You go to the URL for a Liburry application. You type in words. Relevant search results appear.

Fast

Liburry intends to be extremely responsive for all reasonable searches on relatively modern hardware. Searches happen immediately as you type, and results appear as soon as they are available. Liburry is tested regularly on 6-10 year old hardware, and aims to have sub-second resolution for most searches.

Instant responsiveness on hardware more than ~8 years old is not a primary goal of the project, but if you're interested in seeing that happen, please file an issue.

Offline-First

Liburry apps work offline, immediately after loading them for the first time.
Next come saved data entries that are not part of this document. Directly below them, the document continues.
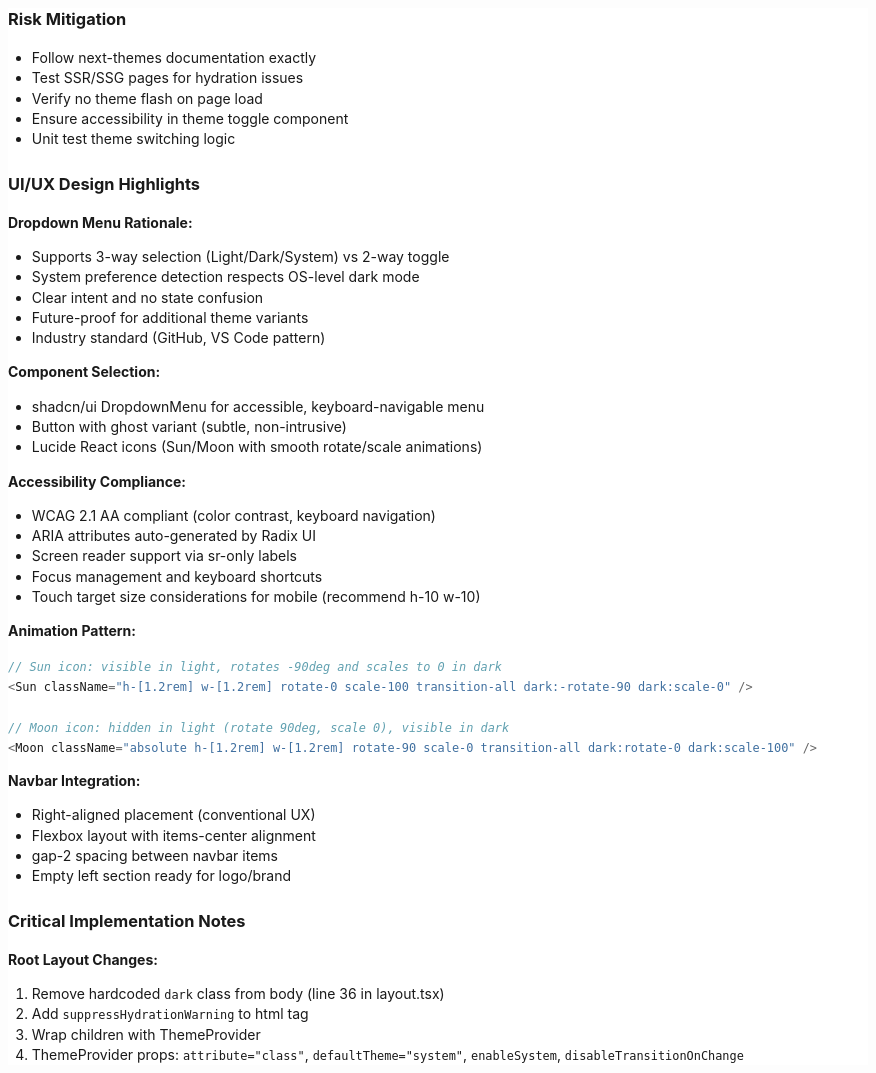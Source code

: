 ### Risk Mitigation
- Follow next-themes documentation exactly
- Test SSR/SSG pages for hydration issues
- Verify no theme flash on page load
- Ensure accessibility in theme toggle component
- Unit test theme switching logic

### UI/UX Design Highlights

**Dropdown Menu Rationale:**
- Supports 3-way selection (Light/Dark/System) vs 2-way toggle
- System preference detection respects OS-level dark mode
- Clear intent and no state confusion
- Future-proof for additional theme variants
- Industry standard (GitHub, VS Code pattern)

**Component Selection:**
- shadcn/ui DropdownMenu for accessible, keyboard-navigable menu
- Button with ghost variant (subtle, non-intrusive)
- Lucide React icons (Sun/Moon with smooth rotate/scale animations)

**Accessibility Compliance:**
- WCAG 2.1 AA compliant (color contrast, keyboard navigation)
- ARIA attributes auto-generated by Radix UI
- Screen reader support via sr-only labels
- Focus management and keyboard shortcuts
- Touch target size considerations for mobile (recommend h-10 w-10)

**Animation Pattern:**
```typescript
// Sun icon: visible in light, rotates -90deg and scales to 0 in dark
<Sun className="h-[1.2rem] w-[1.2rem] rotate-0 scale-100 transition-all dark:-rotate-90 dark:scale-0" />

// Moon icon: hidden in light (rotate 90deg, scale 0), visible in dark
<Moon className="absolute h-[1.2rem] w-[1.2rem] rotate-90 scale-0 transition-all dark:rotate-0 dark:scale-100" />
```

**Navbar Integration:**
- Right-aligned placement (conventional UX)
- Flexbox layout with items-center alignment
- gap-2 spacing between navbar items
- Empty left section ready for logo/brand

### Critical Implementation Notes

**Root Layout Changes:**
1. Remove hardcoded `dark` class from body (line 36 in layout.tsx)
2. Add `suppressHydrationWarning` to html tag
3. Wrap children with ThemeProvider
4. ThemeProvider props: `attribute="class"`, `defaultTheme="system"`, `enableSystem`, `disableTransitionOnChange`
You do not need to install an app on your device for it to work offline - when you go to the URL of the website in your browser while offline, it will still load and be able to search.

Privacy-First

The only communication with a remote server in Liburry is the initial page/configuration load. Errors are not logged remotely, user behavior is not tracked remotely, and no behavioral information is retained anywhere the maintainers of this software could reach. If you have security or privacy questions or concerns, feel free to file an issue in the repo.

Extensible

The code has been written to be modular throughout, so the following are quite easy to implement: * New search algorithms (Lunr, JSSearch, your custom Rust+WASM search library, etc) * New types of data (recipes, locations, definitions, internal company data, etc) * New display rules/modes: * Different visual layouts for text results * Location results on maps * Videos or images in results * New formats for data: * Remote database searches * New local file formats (JSON, binary blobs, SQLite) * Actions for results (click-to-copy, read-aloud, follow/expand links, etc)

No Need To Write Code To Set Up A New Instance

If your search data is a data type that already works in Liburry, you don't need to write any code to add a new search engine - only configuration and data: * Configuration files (usually in YAML) describing the following: * Your app's basic settings * Your app's supported (human) languages, if any * Your datasets, and some basic information about your datasets * Your data (currently CSV, other formats can easily be supported) * Markdown pages (About, Contact, etc)

Hostable Anywhere, By Anyone

Liburry is fully open-source and aims to be easy to set up in any cloud provider, VPS, or server which supports running Node.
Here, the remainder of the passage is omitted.